### MATERIAL FOR THIS TASK
=-=-=-=-=

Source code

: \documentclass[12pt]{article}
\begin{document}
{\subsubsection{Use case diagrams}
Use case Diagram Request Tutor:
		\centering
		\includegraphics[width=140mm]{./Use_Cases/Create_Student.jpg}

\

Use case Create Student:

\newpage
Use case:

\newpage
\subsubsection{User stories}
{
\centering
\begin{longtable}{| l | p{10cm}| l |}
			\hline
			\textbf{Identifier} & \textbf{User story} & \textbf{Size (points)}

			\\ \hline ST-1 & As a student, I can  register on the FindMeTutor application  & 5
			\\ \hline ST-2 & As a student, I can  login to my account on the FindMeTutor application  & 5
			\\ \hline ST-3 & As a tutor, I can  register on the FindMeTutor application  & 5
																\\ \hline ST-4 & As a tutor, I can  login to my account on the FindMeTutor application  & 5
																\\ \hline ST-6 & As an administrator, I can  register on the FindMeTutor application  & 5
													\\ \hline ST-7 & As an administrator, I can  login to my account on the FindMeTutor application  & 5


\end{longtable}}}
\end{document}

=-=-=-=-=

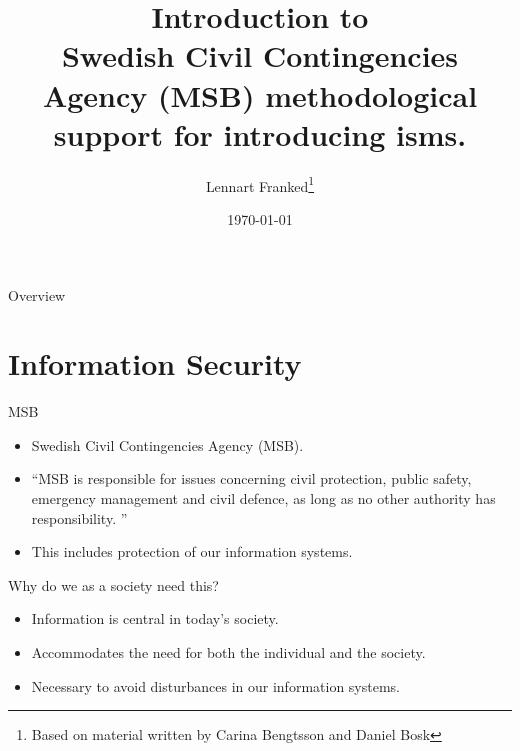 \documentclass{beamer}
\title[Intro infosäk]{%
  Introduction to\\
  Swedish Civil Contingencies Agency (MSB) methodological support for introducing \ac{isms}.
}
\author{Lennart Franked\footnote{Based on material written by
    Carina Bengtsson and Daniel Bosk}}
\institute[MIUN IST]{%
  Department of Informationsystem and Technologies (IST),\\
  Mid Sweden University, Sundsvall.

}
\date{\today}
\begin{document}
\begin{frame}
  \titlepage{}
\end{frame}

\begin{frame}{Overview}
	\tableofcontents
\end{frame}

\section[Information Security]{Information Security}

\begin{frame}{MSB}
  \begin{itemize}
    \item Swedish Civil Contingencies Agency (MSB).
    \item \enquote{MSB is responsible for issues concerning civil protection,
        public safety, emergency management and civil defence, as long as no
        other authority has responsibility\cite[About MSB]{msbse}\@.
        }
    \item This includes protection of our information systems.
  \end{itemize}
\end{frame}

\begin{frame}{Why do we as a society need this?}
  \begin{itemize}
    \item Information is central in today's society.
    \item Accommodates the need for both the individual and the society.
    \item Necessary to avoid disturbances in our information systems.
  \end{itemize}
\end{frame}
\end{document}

=-=-=-=-=

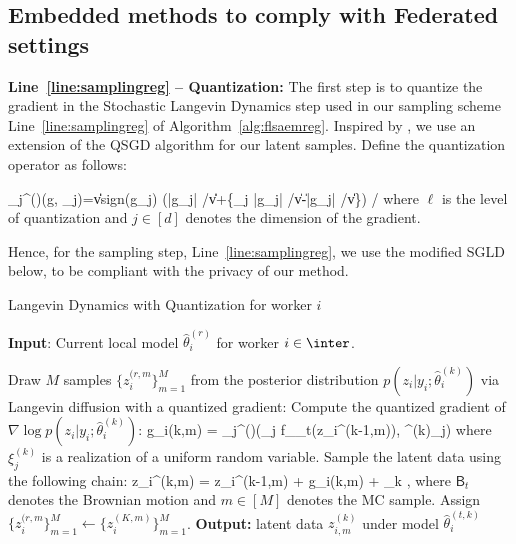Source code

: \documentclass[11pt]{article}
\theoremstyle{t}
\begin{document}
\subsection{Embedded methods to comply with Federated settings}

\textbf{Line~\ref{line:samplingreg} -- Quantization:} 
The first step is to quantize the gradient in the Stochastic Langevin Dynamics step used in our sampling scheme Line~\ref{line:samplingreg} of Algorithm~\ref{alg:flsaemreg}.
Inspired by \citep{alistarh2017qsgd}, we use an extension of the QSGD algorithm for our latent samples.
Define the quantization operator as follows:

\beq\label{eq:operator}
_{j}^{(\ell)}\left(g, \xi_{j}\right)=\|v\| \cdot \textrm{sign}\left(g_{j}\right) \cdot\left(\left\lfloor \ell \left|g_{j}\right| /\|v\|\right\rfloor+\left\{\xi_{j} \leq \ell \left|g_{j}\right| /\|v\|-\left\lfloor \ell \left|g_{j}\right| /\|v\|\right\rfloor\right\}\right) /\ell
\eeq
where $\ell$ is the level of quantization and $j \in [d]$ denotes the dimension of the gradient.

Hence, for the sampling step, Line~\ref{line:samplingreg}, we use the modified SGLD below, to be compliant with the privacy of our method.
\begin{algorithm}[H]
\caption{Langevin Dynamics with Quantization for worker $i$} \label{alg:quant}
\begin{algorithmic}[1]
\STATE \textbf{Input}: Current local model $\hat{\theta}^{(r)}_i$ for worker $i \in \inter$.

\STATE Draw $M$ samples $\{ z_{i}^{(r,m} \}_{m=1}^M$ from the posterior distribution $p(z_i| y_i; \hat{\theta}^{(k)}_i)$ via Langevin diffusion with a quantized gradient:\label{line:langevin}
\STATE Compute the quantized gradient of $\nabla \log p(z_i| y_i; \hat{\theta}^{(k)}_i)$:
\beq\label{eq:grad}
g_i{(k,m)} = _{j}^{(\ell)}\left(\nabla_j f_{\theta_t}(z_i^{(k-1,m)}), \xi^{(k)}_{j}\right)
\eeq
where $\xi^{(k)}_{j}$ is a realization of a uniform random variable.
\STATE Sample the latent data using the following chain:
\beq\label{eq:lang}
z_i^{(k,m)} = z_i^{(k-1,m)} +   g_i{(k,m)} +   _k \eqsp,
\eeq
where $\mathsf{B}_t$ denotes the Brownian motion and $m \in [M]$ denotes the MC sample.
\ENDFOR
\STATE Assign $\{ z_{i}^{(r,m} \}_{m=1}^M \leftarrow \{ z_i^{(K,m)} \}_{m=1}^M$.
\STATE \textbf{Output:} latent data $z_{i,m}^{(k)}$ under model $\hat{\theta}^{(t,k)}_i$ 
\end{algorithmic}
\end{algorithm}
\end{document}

=-=-=-=-=

### THE PROBLEM
Take the entries above and copy out all lines with the string "Agency".

### PROBLEM SOLUTION
  Swedish Civil Contingencies Agency (MSB) methodological support for introducing \ac{isms}.
    \item Swedish Civil Contingencies Agency (MSB).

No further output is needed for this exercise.